**Task instructions:** Copy each line of the entries that includes the word "users".

**Recorded information:**
______________________________

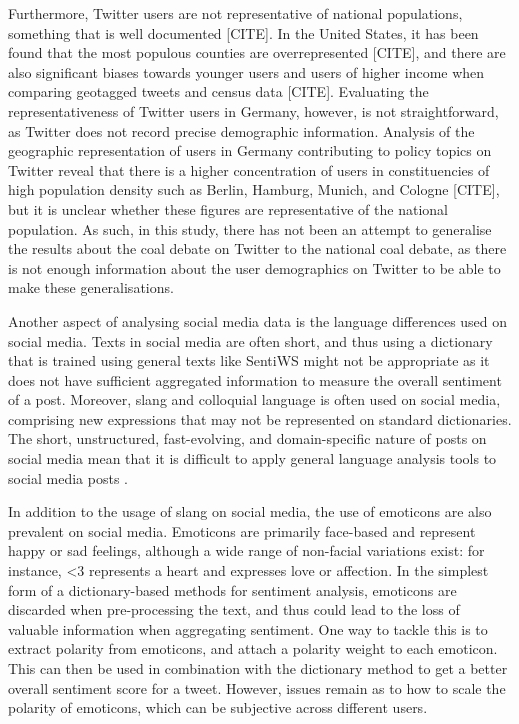 \documentclass[12pt,onecolumn,twoside]{layout}
\begin{document}
Furthermore, Twitter users are not representative of national populations, something that is well documented [CITE]. In the United States, it has been found that the most populous counties are overrepresented [CITE], and there are also significant biases towards younger users and users of higher income when comparing geotagged tweets and census data [CITE]. Evaluating the representativeness of Twitter users in Germany, however, is not straightforward, as Twitter does not record precise demographic information. Analysis of the geographic representation of users in Germany contributing to policy topics on Twitter reveal that there is a higher concentration of users in constituencies of high population density such as Berlin, Hamburg, Munich, and Cologne [CITE], but it is unclear whether these figures are representative of the national population. As such, in this study, there has not been an attempt to generalise the results about the coal debate on Twitter to the national coal debate, as there is not enough information about the user demographics on Twitter to be able to make these generalisations. 

Another aspect of analysing social media data is the language differences used on social media. Texts in social media are often short, and thus using a dictionary that is trained using general texts like SentiWS might not be appropriate as it does not have sufficient aggregated information to measure the overall sentiment of a post. Moreover, slang and colloquial language is often used on social media, comprising new expressions that may not be represented on standard dictionaries. The short, unstructured, fast-evolving, and domain-specific nature of posts on social media mean that it is difficult to apply general language analysis tools to social media posts \cite{Hu2013}. 

In addition to the usage of slang on social media, the use of emoticons are also prevalent on social media. Emoticons are primarily face-based and represent happy or sad feelings, although a wide range
of non-facial variations exist: for instance, <3 represents a heart and expresses love or affection. In the simplest form of a dictionary-based methods for sentiment analysis, emoticons are discarded when pre-processing the text, and thus could lead to the loss of valuable information when aggregating sentiment. One way to tackle this is to extract polarity from emoticons, and attach a polarity weight to each emoticon. This can then be used in combination with the dictionary method to get a better overall sentiment score for a tweet. However, issues remain as to how to scale the polarity of emoticons, which can be subjective across different users. 
\end{document}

______________________________

**Answer box:**
Furthermore, Twitter users are not representative of national populations, something that is well documented [CITE]. In the United States, it has been found that the most populous counties are overrepresented [CITE], and there are also significant biases towards younger users and users of higher income when comparing geotagged tweets and census data [CITE]. Evaluating the representativeness of Twitter users in Germany, however, is not straightforward, as Twitter does not record precise demographic information. Analysis of the geographic representation of users in Germany contributing to policy topics on Twitter reveal that there is a higher concentration of users in constituencies of high population density such as Berlin, Hamburg, Munich, and Cologne [CITE], but it is unclear whether these figures are representative of the national population. As such, in this study, there has not been an attempt to generalise the results about the coal debate on Twitter to the national coal debate, as there is not enough information about the user demographics on Twitter to be able to make these generalisations. 
of non-facial variations exist: for instance, <3 represents a heart and expresses love or affection. In the simplest form of a dictionary-based methods for sentiment analysis, emoticons are discarded when pre-processing the text, and thus could lead to the loss of valuable information when aggregating sentiment. One way to tackle this is to extract polarity from emoticons, and attach a polarity weight to each emoticon. This can then be used in combination with the dictionary method to get a better overall sentiment score for a tweet. However, issues remain as to how to scale the polarity of emoticons, which can be subjective across different users. 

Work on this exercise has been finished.